Plame Game round-up

Of all the major national dailies, only one — the Chicago Tribune — put the Plame story on the front page. Everyone else stuffed it — the Washington Post (page 2), the NY Times (page 16), the LA Times (page 9), and USA Today (page 7). I guess it’s fairly routine to have a sitting president speak to federal investigators as part of a White House criminal investigation. Ho hum.

Since the White House acknowledged yesterday’s “meeting,” we’ve learned a few details.

* Bush was not under oath, but was still required to be honest.

Bush was not questioned under oath, but he did remain under an obligation to testify truthfully and, technically if not practically, he remained liable to be charged with a false statement if prosecutors found he had failed to answer completely or honestly.

* It’s hard to say just how helpful Bush was.

Asked if Bush had answered every question, McClellan said, “The president was glad to do his part to cooperate with the investigation.

* The White House is still cagey about what Bush does or doesn’t know about the crime.

McClellan, who said he was not in the meeting, was asked if Bush had any information about who leaked Plame’s name. “That’s just getting into questions that are best directed to the officials in charge of the investigation,” he said.

* The interview lasted about 70 minutes, but there may have been restrictions on its length.

Asked if the White House had set a time limit, he said it would be “wrong to characterize it that way.”

* We may not be hearing much more about this for a while.

Mr. Fitzgerald, according to some lawyers in the case, is now likely to move into a quiet period of several weeks to weigh the accumulated evidence and consider whether to charge anyone with a crime.


And just as an aside, the Big Dog himself was asked about the Plame Game in an interview with Salon.

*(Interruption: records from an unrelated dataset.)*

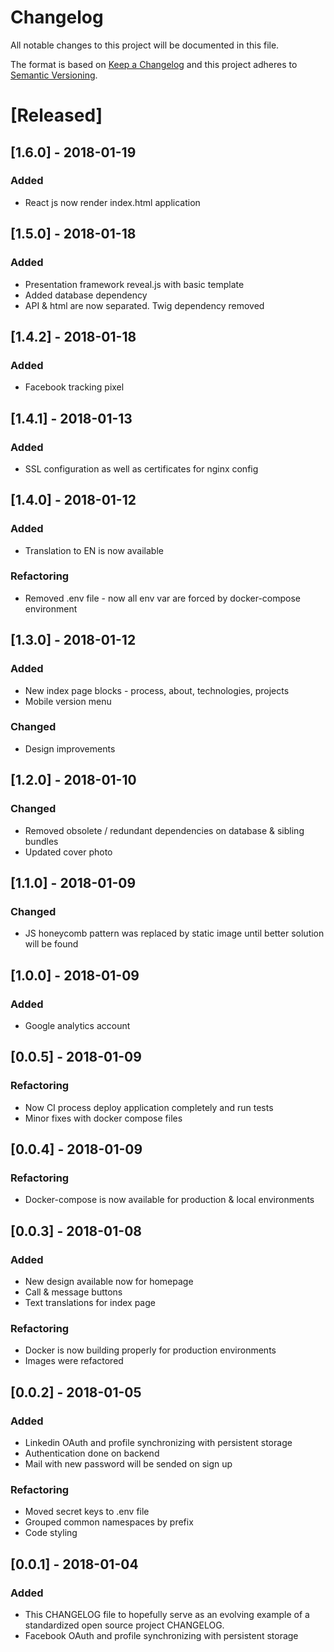 # Changelog
All notable changes to this project will be documented in this file.

The format is based on [Keep a Changelog](http://keepachangelog.com/en/1.0.0/)
and this project adheres to [Semantic Versioning](http://semver.org/spec/v2.0.0.html).

# [Released]
## [1.6.0] - 2018-01-19
### Added
- React js now render index.html application

## [1.5.0] - 2018-01-18
### Added
- Presentation framework reveal.js with basic template
- Added database dependency
- API & html are now separated. Twig dependency removed

## [1.4.2] - 2018-01-18
### Added
- Facebook tracking pixel

## [1.4.1] - 2018-01-13
### Added 
- SSL configuration as well as certificates for nginx config

## [1.4.0] - 2018-01-12
### Added
- Translation to EN is now available
### Refactoring
- Removed .env file - now all env var are forced by docker-compose environment

## [1.3.0] - 2018-01-12
### Added
- New index page blocks - process, about, technologies, projects
- Mobile version menu
### Changed
- Design improvements

## [1.2.0] - 2018-01-10
### Changed
- Removed obsolete / redundant dependencies on database & sibling bundles
- Updated cover photo

## [1.1.0] - 2018-01-09
### Changed
- JS honeycomb pattern was replaced by static image until better solution will be found

## [1.0.0] - 2018-01-09
### Added 
- Google analytics account

## [0.0.5] - 2018-01-09
### Refactoring
- Now CI process deploy application completely and run tests
- Minor fixes with docker compose files

## [0.0.4] - 2018-01-09
### Refactoring
- Docker-compose is now available for production & local environments

## [0.0.3] - 2018-01-08
### Added
- New design available now for homepage
- Call & message buttons
- Text translations for index page

### Refactoring
- Docker is now building properly for production environments
- Images were refactored 

## [0.0.2] - 2018-01-05
### Added
- Linkedin OAuth and profile synchronizing with persistent storage
- Authentication done on backend
- Mail with new password will be sended on sign up

### Refactoring
- Moved secret keys to .env file
- Grouped common namespaces by prefix
- Code styling

## [0.0.1] - 2018-01-04
### Added
- This CHANGELOG file to hopefully serve as an evolving example of a
  standardized open source project CHANGELOG.
- Facebook OAuth and profile synchronizing with persistent storage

“What happened to [Joseph Wilson’s] wife was unforgivable as well as illegal — and potentially dangerous, and damaging to our intelligence networks,” Clinton said. “And it plainly came from someone who didn’t like the fact that Joe didn’t give the accepted line [on Iraq]. So it’s hard for me to believe they can’t find out who outed her. And I would have gone to extraordinary lengths to find that out, and then taken the appropriate steps.”